Dorotheas Galerie: "Heimat für Stalltiere" √

Im Zentrum (Detail) des Gemäldes - Acryl auf Leinwand, 2001, 60/80 cm  - sehen wir ein Bäuerin mit Laterne, 2 Kühe, 3 Schafe, ein Pferd, ein Huhn, Heu, Mist, 2 Leitern, einen Eimer mit Wasser und 2 Hunde und - angeschnitten, ganz rechts - ein Reh

 Dieses Bild habe ich 2001 mit
fast aquarellierenden Acrylfarben auf Leinwand  aus der Vorstellung gemalt. Es ist eines der Bilder, die für eine Überarbeitung 100% tabu sind. Es steht seit vielen Jahren am Boden im Eingangsbereich zu meinem Malerzimmer. Im Jahr 2006 habe ich aber doch eine wichtige Überarbeitung vorgenommen: Ich hatte mittlerweile einige Schafe, also fügte ich die 3 Rhönschafe hinzu! 
Stalldach des alten Steinstalles: fliegender Hirsch und 2 Schafe. Den transzendierenden Charakter bekommt dieses Detail durch die Bearbeitung mit Sandpapier, mit welchem ich die trockenen Farben weg löschte, verwischte und verdünnte.

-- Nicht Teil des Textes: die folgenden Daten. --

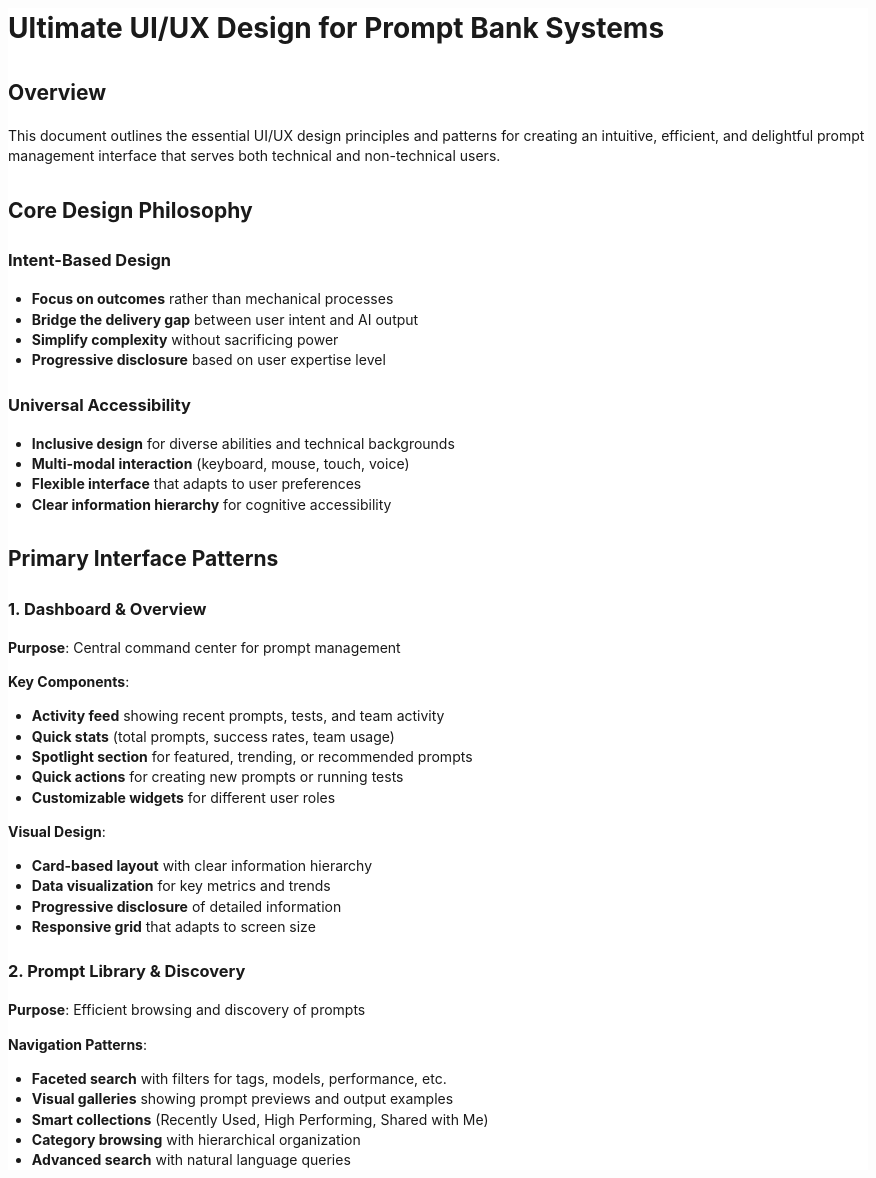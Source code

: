 # Ultimate UI/UX Design for Prompt Bank Systems

## Overview
This document outlines the essential UI/UX design principles and patterns for creating an intuitive, efficient, and delightful prompt management interface that serves both technical and non-technical users.

## Core Design Philosophy

### Intent-Based Design
- **Focus on outcomes** rather than mechanical processes
- **Bridge the delivery gap** between user intent and AI output
- **Simplify complexity** without sacrificing power
- **Progressive disclosure** based on user expertise level

### Universal Accessibility
- **Inclusive design** for diverse abilities and technical backgrounds
- **Multi-modal interaction** (keyboard, mouse, touch, voice)
- **Flexible interface** that adapts to user preferences
- **Clear information hierarchy** for cognitive accessibility

## Primary Interface Patterns

### 1. Dashboard & Overview
**Purpose**: Central command center for prompt management

**Key Components**:
- **Activity feed** showing recent prompts, tests, and team activity
- **Quick stats** (total prompts, success rates, team usage)
- **Spotlight section** for featured, trending, or recommended prompts
- **Quick actions** for creating new prompts or running tests
- **Customizable widgets** for different user roles

**Visual Design**:
- **Card-based layout** with clear information hierarchy
- **Data visualization** for key metrics and trends
- **Progressive disclosure** of detailed information
- **Responsive grid** that adapts to screen size

### 2. Prompt Library & Discovery
**Purpose**: Efficient browsing and discovery of prompts

**Navigation Patterns**:
- **Faceted search** with filters for tags, models, performance, etc.
- **Visual galleries** showing prompt previews and output examples
- **Smart collections** (Recently Used, High Performing, Shared with Me)
- **Category browsing** with hierarchical organization
- **Advanced search** with natural language queries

Bildgeschichte: Sie hat nur eine Laterne. Die Laterne spendet ein warmes Licht. Ihr roter Pullover symbolisiert Liebe, also, dass sie die Tiere lieb hat. Mehr hat sie nicht zu bieten. Der Stall ist ein verfallener Steinstall. Heu scheint genügend vorhanden zu sein. Natürlich gehört der Mist auch dazu. Und ein Eimer mit Wasser darf nicht fehlen. Die beiden Leitern symbolisieren Aufstieg und Abstieg. Beide sind wichtig! Der fliegende Hirsch und die beiden Schafe am Dach deuten an, dass sie unterwegs zum Himmel sind.